Flanagan a d’ailleurs déclaré avec justesse que « le film ne fonctionnerait pas sans cette scène ». Hiddleston, lui, parle d’une scène « ingénieuse ». Car franchement, quand avez-vous pris le temps pour la dernière fois de regarder quelque chose de beau ? Un coucher de soleil. Un couple amoureux sur un banc. Un chaton qui s’étire dans un rayon de soleil… Malgré tout, vraiment tout, il n’y a rien, absolument rien, qui puisse empêcher la beauté d’exister. C’est ce que j’espère, tout comme le film.

“Souviens-toi que l’espoir est une bonne chose, peut-être la meilleure des choses. Et aucune bonne chose ne meurt jamais.”

– extrait de Rita Hayworth et la Rédemption de Shawshank

En sortant de la salle, c’est exactement ce que j’ai fait.

Au lieu de courir vers le premier train comme je le fais d’habitude, j’ai flâné tranquillement sur le Mont des Arts à Bruxelles. Un homme jouait doucement de la guitare devant quelques groupes rassemblés sur les marches encore chaudes du soleil d’été. Celui-ci disparaissait lentement derrière la silhouette dentelée de la ville, tranchant net dans un ciel pastel éclatant : jaune, orange, rouge, violet, bleu clair, bleu nuit. Une brise tiède. L’odeur de gaufres fraîches.

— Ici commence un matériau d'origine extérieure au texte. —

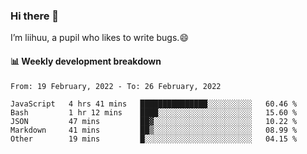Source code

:### Hi there 👋
I’m liihuu, a pupil who likes to write bugs.😄


#### 📊 Weekly development breakdown
<!--START_SECTION:waka-->
```text
From: 19 February, 2022 - To: 26 February, 2022

JavaScript   4 hrs 41 mins   ███████████████░░░░░░░░░░   60.46 % 
Bash         1 hr 12 mins    ████░░░░░░░░░░░░░░░░░░░░░   15.60 % 
JSON         47 mins         ██▓░░░░░░░░░░░░░░░░░░░░░░   10.22 % 
Markdown     41 mins         ██▒░░░░░░░░░░░░░░░░░░░░░░   08.99 % 
Other        19 mins         █░░░░░░░░░░░░░░░░░░░░░░░░   04.15 % 
```
<!--END_SECTION:waka-->

<!--
**liihuu/liihuu** is a ✨ _special_ ✨ repository because its `README.md` (this file) appears on your GitHub profile.

Here are some ideas to get you started:

- 🔭 I’m currently working on ...
- 🌱 I’m currently learning ...
- 👯 I’m looking to collaborate on ...
- 🤔 I’m looking for help with ...
- 💬 Ask me about ...
- 📫 How to reach me: ...
- 😄 Pronouns: ...
- ⚡ Fun fact: ...
-->
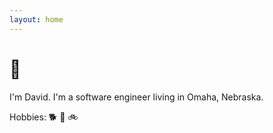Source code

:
 ```yaml
---
layout: home
---
```

# 👋

I'm David. I'm a software engineer living in Omaha, Nebraska. 

Hobbies: 🐕 🤺 🚲
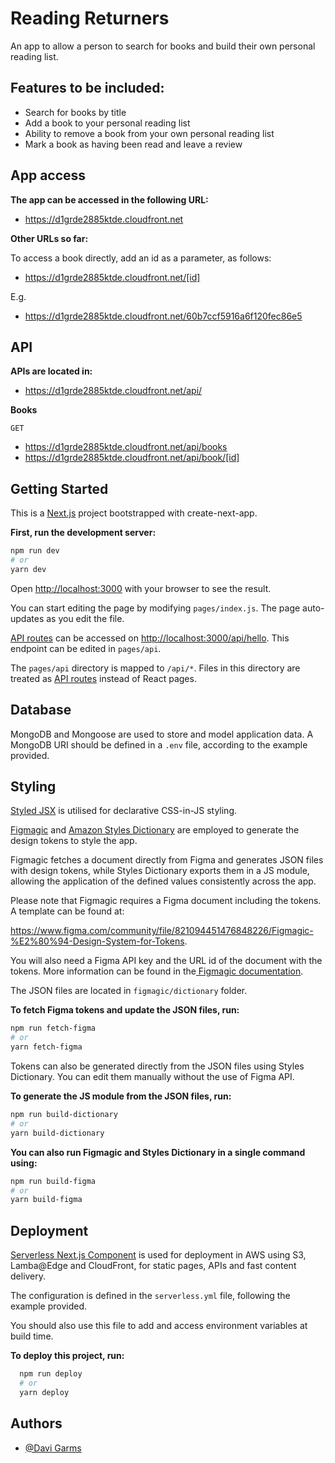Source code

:# Reading Returners

An app to allow a person to search for books and build their own personal reading list.

## Features to be included:

- Search for books by title
- Add a book to your personal reading list
- Ability to remove a book from your own personal reading list
- Mark a book as having been read and leave a review

## App access

**The app can be accessed in the following URL:**

- https://d1grde2885ktde.cloudfront.net

**Other URLs so far:**

To access a book directly, add an id as a parameter, as follows:

- https://d1grde2885ktde.cloudfront.net/[id]

E.g.

- https://d1grde2885ktde.cloudfront.net/60b7ccf5916a6f120fec86e5

## API

**APIs are located in:**

- https://d1grde2885ktde.cloudfront.net/api/

**Books**

`GET`

- https://d1grde2885ktde.cloudfront.net/api/books
- https://d1grde2885ktde.cloudfront.net/api/book/[id]

## Getting Started

This is a [Next.js](https://nextjs.org/ 'Next.js') project bootstrapped with create-next-app.

**First, run the development server:**

```bash
npm run dev
# or
yarn dev
```

Open [http://localhost:3000](http://localhost:3000) with your browser to see the result.

You can start editing the page by modifying `pages/index.js`. The page auto-updates as you edit the file.

[API routes](https://nextjs.org/docs/api-routes/introduction) can be accessed on [http://localhost:3000/api/hello](http://localhost:3000/api/). This endpoint can be edited in `pages/api`.

The `pages/api` directory is mapped to `/api/*`. Files in this directory are treated as [API routes](https://nextjs.org/docs/api-routes/introduction) instead of React pages.

## Database

MongoDB and Mongoose are used to store and model application data. A MongoDB URI should be defined in a `.env` file, according to the example provided.

## Styling

[Styled JSX](https://github.com/vercel/styled-jsx 'Styled JSX') is utilised for declarative CSS-in-JS styling.

[Figmagic](https://github.com/mikaelvesavuori/figmagic 'Figmagic') and [Amazon Styles Dictionary](https://amzn.github.io/style-dictionary/ 'Amazon Styles Dictionary') are employed to generate the design tokens to style the app.

Figmagic fetches a document directly from Figma and generates JSON files with design tokens, while Styles Dictionary exports them in a JS module, allowing the application of the defined values consistently across the app.

Please note that Figmagic requires a Figma document including the tokens. A template can be found at:

https://www.figma.com/community/file/821094451476848226/Figmagic-%E2%80%94-Design-System-for-Tokens.

You will also need a Figma API key and the URL id of the document with the tokens. More information can be found in the[ Figmagic documentation](https://github.com/mikaelvesavuori/figmagic ' Figmagic documentation').

The JSON files are located in `figmagic/dictionary` folder.

**To fetch Figma tokens and update the JSON files, run:**

```bash
npm run fetch-figma
# or
yarn fetch-figma
```

Tokens can also be generated directly from the JSON files using Styles Dictionary. You can edit them manually without the use of Figma API.

**To generate the JS module from the JSON files, run:**

```bash
npm run build-dictionary
# or
yarn build-dictionary
```

**You can also run Figmagic and Styles Dictionary in a single command using:**

```bash
npm run build-figma
# or
yarn build-figma
```

## Deployment

[Serverless Next.js Component](https://github.com/serverless-nextjs/serverless-next.js 'Serverless Next.js Component') is used for deployment in AWS using S3, Lamba@Edge and CloudFront, for static pages, APIs and fast content delivery.

The configuration is defined in the `serverless.yml` file, following the example provided.

You should also use this file to add and access environment variables at build time.

**To deploy this project, run:**

```bash
  npm run deploy
  # or
  yarn deploy
```

## Authors

- [@Davi Garms](https://www.github.com/davigarms)
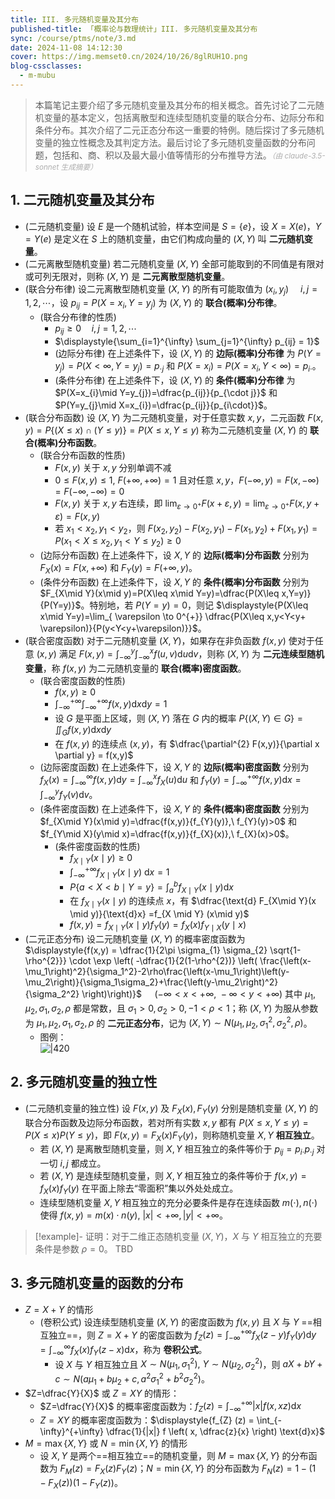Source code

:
 ```yaml
---
title: III. 多元随机变量及其分布
published-title: 「概率论与数理统计」III. 多元随机变量及其分布
sync: /course/ptms/note/3.md
date: 2024-11-08 14:12:30
cover: https://img.memset0.cn/2024/10/26/8glRUH1O.png
blog-cssclasses:
  - m-mubu
---
```


> 本篇笔记主要介绍了多元随机变量及其分布的相关概念。首先讨论了二元随机变量的基本定义，包括离散型和连续型随机变量的联合分布、边际分布和条件分布。其次介绍了二元正态分布这一重要的特例。随后探讨了多元随机变量的独立性概念及其判定方法。最后讨论了多元随机变量函数的分布问题，包括和、商、积以及最大最小值等情形的分布推导方法。<small style="font-style: italic; opacity: 0.5">（由 claude-3.5-sonnet 生成摘要）</small>

<!-- more -->

## 1. 二元随机变量及其分布

- <span class="m-definition">(二元随机变量)</span> 设 $E$ 是一个随机试验，样本空间是 $S = \{e\}$，设 $X = X(e)$，$Y = Y(e)$ 是定义在 $S$ 上的随机变量，由它们构成向量的 $(X,Y)$ 叫 **二元随机变量**。
- <span class="m-definition">(二元离散型随机变量)</span> 若二元随机变量 $(X,Y)$ 全部可能取到的不同值是有限对或可列无限对，则称 $(X,Y)$ 是 **二元离散型随机变量**。
- <span class="m-definition">(联合分布律)</span> 设二元离散型随机变量 $(X,Y)$ 的所有可能取值为 $(x_{i},y_{j})\,\quad i,j=1,2,\cdots$，设 $p_{ij} = P(X=x_{i},Y=y_{j})$ 为 $(X,Y)$ 的 **联合(概率)分布律**。
    - <span class="m-proposition">(联合分布律的性质)</span>
        - $p_{ij} \geq 0\quad i,j=1,2,\cdots$
        - $\displaystyle{\sum_{i=1}^{\infty} \sum_{j=1}^{\infty} p_{ij} = 1}$
        - <span class="m-definition">(边际分布律)</span> 在上述条件下，设 $(X,Y)$ 的 **边际(概率)分布律** 为 $P(Y=y_{j})=P(X<\infty,Y=y_{j})=p_{\cdot j}$ 和 $P(X=x_{i})=P(X=x_{i},Y<\infty) = p_{i\cdot}$。
        - <span class="m-definition">(条件分布律)</span> 在上述条件下，设 $(X,Y)$ 的 **条件(概率)分布律** 为 $P(X=x_{i}\mid Y=y_{j})=\dfrac{p_{ij}}{p_{\cdot j}}$ 和 $P(Y=y_{j}\mid X=x_{i})=\dfrac{p_{ij}}{p_{i\cdot}}$。
- <span class="m-definition">(联合分布函数)</span> 设 $(X,Y)$ 为二元随机变量，对于任意实数 $x,y$，二元函数 $F(x,y)=P\{ (X\leq x) \cap (Y\leq y) \}=P(X\leq x,Y\leq y)$ 称为二元随机变量 $(X,Y)$ 的 **联合(概率)分布函数**。
    - <span class="m-proposition">(联合分布函数的性质)</span>
        - $F(x,y)$ 关于 $x,y$ 分别单调不减
        - $0\leq F(x,y)\leq 1,\ F(+\infty,+\infty)=1$ 且对任意 $x,y$，$F(-\infty,y)=F(x,-\infty)=F(-\infty,-\infty)=0$
        - $F(x,y)$ 关于 $x,y$ 右连续，即 $\displaystyle{\lim_{ \varepsilon \to 0^{+} } F(x+\varepsilon,y) = \lim_{ \varepsilon \to 0^{+} } F(x,y+\varepsilon)=F(x,y)}$
        - 若 $x_{1}<x_{2},y_{1}<y_{2}$，则 $F(x_{2},y_{2})-F(x_{2},y_{1})-F(x_{1},y_{2})+F(x_{1},y_{1})= P(x_{1}<X\leq x_{2},y_{1}<Y\leq y_{2}) \geq 0$
    - <span class="m-definition">(边际分布函数)</span> 在上述条件下，设 $X,Y$ 的 **边际(概率)分布函数** 分别为 $F_{X}(x) = F(x,+\infty)$ 和 $F_{Y}(y) = F(+\infty,y)$。
    - <span class="m-definition">(条件分布函数)</span> 在上述条件下，设 $X,Y$ 的 **条件(概率)分布函数** 分别为 $F_{X\mid Y}(x\mid y)=P(X\leq x\mid Y=y)=\dfrac{P(X\leq x,Y=y)}{P(Y=y)}$。特别地，若 $P(Y=y)=0$，则记 $\displaystyle{P(X\leq x\mid Y=y)=\lim_{ \varepsilon \to 0^{+}} \dfrac{P(X\leq x,y<Y<y+ \varepsilon)}{P(y<Y<y+\varepsilon)}}$。
- <span class="m-definition">(联合密度函数)</span> 对于二元随机变量 $(X,Y)$，如果存在非负函数 $f(x,y)$ 使对于任意 $(x,y)$ 满足 $\displaystyle{F(x,y)=\int_{-\infty}^{y}\int_{-\infty}^{x} f(u,v) \text{d}u\text{d}v}$，则称 $(X,Y)$ 为 **二元连续型随机变量**，称 $f(x,y)$ 为二元随机变量的 **联合(概率)密度函数**。
    - <span class="m-proposition">(联合密度函数的性质)</span>
        - $f(x,y) \geq 0$
        - $\displaystyle{\int_{-\infty}^{+\infty} \int_{-\infty}^{+\infty} f(x,y) \text{d} x \text{d}y = 1}$
        - 设 $G$ 是平面上区域，则 $(X,Y)$ 落在 $G$ 内的概率 $\displaystyle{P\{ (X,Y) \in G \} = \iint_{G} f(x,y) \text{d}x\text{d}y}$
        - 在 $f(x,y)$ 的连续点 $(x,y)$，有 $\dfrac{\partial^{2} F(x,y)}{\partial x \partial y} = f(x,y)$
    - <span class="m-definition">(边际密度函数)</span> 在上述条件下，设 $X,Y$ 的 **边际(概率)密度函数** 分别为 $\displaystyle{f_{X} (x) = \int_{-\infty}^{\infty} f(x,y) \text{d}y=\int_{-\infty}^{x} f_{X} (u) \text{d}u}$ 和 $f_{Y} (y) = \displaystyle{\int_{-\infty}^{+\infty} f(x,y) \text{d} x=\int_{-\infty}^{y} f_{Y} (v)\text{d}v}$。
    - <span class="m-definition">(条件密度函数)</span> 在上述条件下，设 $X,Y$ 的 **条件(概率)密度函数** 分别为 $f_{X\mid Y}(x\mid y)=\dfrac{f(x,y)}{f_{Y}(y)},\ f_{Y}(y)>0$ 和 $f_{Y\mid X}(y\mid x)=\dfrac{f(x,y)}{f_{X}(x)},\ f_{X}(x)>0$。
        - <span class="m-proposition">(条件密度函数的性质)</span>
            - $f_{X\mid Y} (x\mid y)\geq0$
            - $\displaystyle{\int_{-\infty}^{+\infty} f_{X\mid Y} (x \mid y) \text{ d}x = 1}$
            - $P\{a<X<b \mid Y=y\} = \displaystyle{ \int_{a}^{b} f_{X\mid Y} (x\mid y)\text{d}x }$
            - 在 $f_{X \mid Y} (x\mid y)$ 的连续点 $x$，有 $\dfrac{\text{d} F_{X\mid Y}(x \mid y)}{\text{d}x} =f_{X \mid Y} (x\mid y)$
            - $f(x,y) = f_{X\mid Y}(x \mid y) f_{Y} (y) = f_{X}(x) f_{Y\mid X} (y \mid x)$
- <span class="m-definition">(二元正态分布)</span> 设二元随机变量 $(X,Y)$ 的概率密度函数为 $\displaystyle{f(x,y) = \dfrac{1}{2\pi \sigma_{1} \sigma_{2} \sqrt{1-\rho^{2}}} \cdot \exp \left( -\dfrac{1}{2(1-\rho^{2})}  \left( \frac{\left(x-\mu_1\right)^2}{\sigma_1^2}-2\rho\frac{\left(x-\mu_1\right)\left(y-\mu_2\right)}{\sigma_1\sigma_2}+\frac{\left(y-\mu_2\right)^2}{\sigma_2^2} \right)\right)}$ $\quad (-\infty<x<+\infty,\ -\infty<y<+\infty)$ 其中 $\mu_{1},\mu_{2},\sigma_{1},\sigma_{2},\rho$ 都是常数，且 $\sigma_{1}>0,\sigma_{2}>0,-1<\rho<1$；称 $(X,Y)$ 为服从参数为 $\mu_{1},\mu_{2},\sigma_{1},\sigma_{2},\rho$ 的 **二元正态分布**，记为 $(X,Y) \sim N(\mu_{1},\mu_{2},\sigma_{1}^{2},\sigma_{2}^{2},\rho )$。
    - 图例：  
         ![|420](https://img.memset0.cn/2024/12/04/92IynnLw.png)

## 2. 多元随机变量的独立性

- <span class="m-definition">(二元随机变量的独立性)</span> 设 $F(x,y)$ 及 $F_{X}(x),F_{Y}(y)$ 分别是随机变量 $(X,Y)$ 的联合分布函数及边际分布函数，若对所有实数 $x,y$ 都有 $P(X\leq x,Y\leq y)=P(X\leq x)P(Y\leq y)$，即 $F(x,y)=F_{X}(x)F_{Y}(y)$，则称随机变量 $X,Y$ **相互独立**。
    - 若 $(X,Y)$ 是离散型随机变量，则 $X,Y$ 相互独立的条件等价于 $p_{ij}=p_{i\cdot}p_{\cdot j}$ 对一切 $i,j$ 都成立。
    - 若 $(X,Y)$ 是连续型随机变量，则 $X,Y$ 相互独立的条件等价于 $f(x,y)=f_{X}(x)f_{Y}(y)$ 在平面上除去“零面积”集以外处处成立。
    - <span class="m-theorem"></span> 连续型随机变量 $X,Y$ 相互独立的充分必要条件是存在连续函数 $m(\cdot),n(\cdot)$ 使得 $f(x,y)=m(x)\cdot n(y),\ |x|<+\infty,|y|<+\infty$。

> [!example]- 证明：对于二维正态随机变量 $(X,Y)$，$X$ 与 $Y$ 相互独立的充要条件是参数 $\rho=0$。
> TBD

## 3. 多元随机变量的函数的分布

- $Z=X+Y$ 的情形
    - <span class="m-definition">(卷积公式)</span> 设连续型随机变量 $(X,Y)$ 的密度函数为 $f(x,y)$ 且 $X$ 与 $Y$ ==相互独立==，则 $Z=X+Y$ 的密度函数为 $\displaystyle{f_{Z}(z)=\int_{-\infty}^{+\infty} f_{X}(z-y)f_{Y}(y) \text{d}y=\int_{-\infty}^{\infty} f_{X}(x)f_{Y}(z-x)\text{d}x}$，称为 **卷积公式**。
        - <span class="m-corollary"></span> 设 $X$ 与 $Y$ 相互独立且 $X \sim N(\mu_{1},\sigma_{1}^{2}),\ Y\sim N(\mu_{2},\sigma_{2}^{2})$，则 $aX+bY+c\sim N(a\mu_{1}+b\mu_{2}+c,a^{2}\sigma_{1}^{2}+b^{2}\sigma_{2}^{2})$。
- $Z=\dfrac{Y}{X}$ 或 $Z=XY$ 的情形：
    - $Z=\dfrac{Y}{X}$ 的概率密度函数为：$\displaystyle{f_{Z}(z)=\int_{-\infty}^{+\infty} |x| f(x,xz)\text{d}x}$
    - $Z=XY$ 的概率密度函数为：$\displaystyle{f_{Z} (z) = \int_{-\infty}^{+\infty} \dfrac{1}{|x|} f \left( x, \dfrac{z}{x} \right) \text{d}x}$
- $M=\max \{ X,Y \}$ 或 $N=\min \{ X,Y \}$ 的情形
    - 设 $X,Y$ 是两个==相互独立==的随机变量，则 $M=\max \{ X,Y\}$ 的分布函数为 $F_{M}(z) = F_{X}(z)F_{Y}(z)$；$N=\min \{ X,Y \}$ 的分布函数为 $F_{N}(z)=1-(1-F_{X}(z))(1-F_{Y}(z))$。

Je me suis demandé si je n’allais pas commencer à danser comme Hiddleston dans le film, mais mes joues ont immédiatement rougi à cette seule pensée. Et ça m’a mis en colère contre moi-même. Pourquoi ai-je tant de retenue face à la spontanéité ?

La réponse était plus simple que je ne l’aurais imaginée sur le moment :
je ne suis pas danseur, je suis écrivain.

C’est pourquoi cet essai devait sortir. Je m’étais promis de ne pas tout suranalyser – et j’ai spectaculairement échoué – mais pour une fois, je voulais redire très clairement mon amour du cinéma, peu importe la sophistication du réalisateur.

Life of Chuck touche, émeut et apporte de l’espoir là où peu de gens en voient encore.

Que le public ait applaudi au générique, qu’un couple se soit pris dans les bras, que j’aie sérieusement envisagé de danser sur un Mont des Arts bondé (folie)… Tout cela témoigne de l’humanité des mots de King et de la finesse avec laquelle Flanagan les a transposés.

Et dans les temps que nous vivons, on a bien besoin d’un film qui murmure :
tu es magnifique, tu mérites de l’être, tu contiens des multitudes.